── Supplied records
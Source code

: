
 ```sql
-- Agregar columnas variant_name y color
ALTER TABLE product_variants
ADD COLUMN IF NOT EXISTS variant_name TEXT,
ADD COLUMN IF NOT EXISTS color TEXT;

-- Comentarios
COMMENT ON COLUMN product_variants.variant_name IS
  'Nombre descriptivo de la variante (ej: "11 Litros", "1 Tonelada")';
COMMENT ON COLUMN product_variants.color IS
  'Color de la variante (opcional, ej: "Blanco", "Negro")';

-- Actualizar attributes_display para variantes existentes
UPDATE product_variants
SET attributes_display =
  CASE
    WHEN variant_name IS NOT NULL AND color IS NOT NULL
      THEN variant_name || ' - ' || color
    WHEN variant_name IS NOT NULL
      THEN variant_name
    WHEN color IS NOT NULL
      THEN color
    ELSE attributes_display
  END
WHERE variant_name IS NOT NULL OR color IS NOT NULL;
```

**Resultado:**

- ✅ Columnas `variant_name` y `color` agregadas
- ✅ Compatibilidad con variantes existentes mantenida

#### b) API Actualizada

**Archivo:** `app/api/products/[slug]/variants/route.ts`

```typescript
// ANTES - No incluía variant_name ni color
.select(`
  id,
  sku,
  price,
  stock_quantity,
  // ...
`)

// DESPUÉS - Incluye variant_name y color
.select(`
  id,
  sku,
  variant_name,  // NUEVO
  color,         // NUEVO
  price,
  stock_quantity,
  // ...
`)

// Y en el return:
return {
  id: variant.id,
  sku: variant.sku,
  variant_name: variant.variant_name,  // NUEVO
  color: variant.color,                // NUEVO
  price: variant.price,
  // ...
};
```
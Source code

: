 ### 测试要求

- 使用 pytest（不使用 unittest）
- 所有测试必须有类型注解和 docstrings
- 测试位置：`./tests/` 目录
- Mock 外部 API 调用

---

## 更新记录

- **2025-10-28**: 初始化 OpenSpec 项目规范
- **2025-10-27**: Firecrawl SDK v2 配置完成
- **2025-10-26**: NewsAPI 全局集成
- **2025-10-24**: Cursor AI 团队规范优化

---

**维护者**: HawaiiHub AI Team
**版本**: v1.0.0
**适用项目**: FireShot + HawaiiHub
────
Problem details: Line by line, transcribe all of the records exactly.

Reply:
Source code

:
 ```sql
-- Agregar columnas variant_name y color
ALTER TABLE product_variants
ADD COLUMN IF NOT EXISTS variant_name TEXT,
ADD COLUMN IF NOT EXISTS color TEXT;

-- Comentarios
COMMENT ON COLUMN product_variants.variant_name IS
  'Nombre descriptivo de la variante (ej: "11 Litros", "1 Tonelada")';
COMMENT ON COLUMN product_variants.color IS
  'Color de la variante (opcional, ej: "Blanco", "Negro")';

-- Actualizar attributes_display para variantes existentes
UPDATE product_variants
SET attributes_display =
  CASE
    WHEN variant_name IS NOT NULL AND color IS NOT NULL
      THEN variant_name || ' - ' || color
    WHEN variant_name IS NOT NULL
      THEN variant_name
    WHEN color IS NOT NULL
      THEN color
    ELSE attributes_display
  END
WHERE variant_name IS NOT NULL OR color IS NOT NULL;
```

**Resultado:**

- ✅ Columnas `variant_name` y `color` agregadas
- ✅ Compatibilidad con variantes existentes mantenida

#### b) API Actualizada

**Archivo:** `app/api/products/[slug]/variants/route.ts`

```typescript
// ANTES - No incluía variant_name ni color
.select(`
  id,
  sku,
  price,
  stock_quantity,
  // ...
`)

// DESPUÉS - Incluye variant_name y color
.select(`
  id,
  sku,
  variant_name,  // NUEVO
  color,         // NUEVO
  price,
  stock_quantity,
  // ...
`)

// Y en el return:
return {
  id: variant.id,
  sku: variant.sku,
  variant_name: variant.variant_name,  // NUEVO
  color: variant.color,                // NUEVO
  price: variant.price,
  // ...
};
```
Source code

: ### 测试要求

- 使用 pytest（不使用 unittest）
- 所有测试必须有类型注解和 docstrings
- 测试位置：`./tests/` 目录
- Mock 外部 API 调用

---

## 更新记录

- **2025-10-28**: 初始化 OpenSpec 项目规范
- **2025-10-27**: Firecrawl SDK v2 配置完成
- **2025-10-26**: NewsAPI 全局集成
- **2025-10-24**: Cursor AI 团队规范优化

---

**维护者**: HawaiiHub AI Team
**版本**: v1.0.0
**适用项目**: FireShot + HawaiiHub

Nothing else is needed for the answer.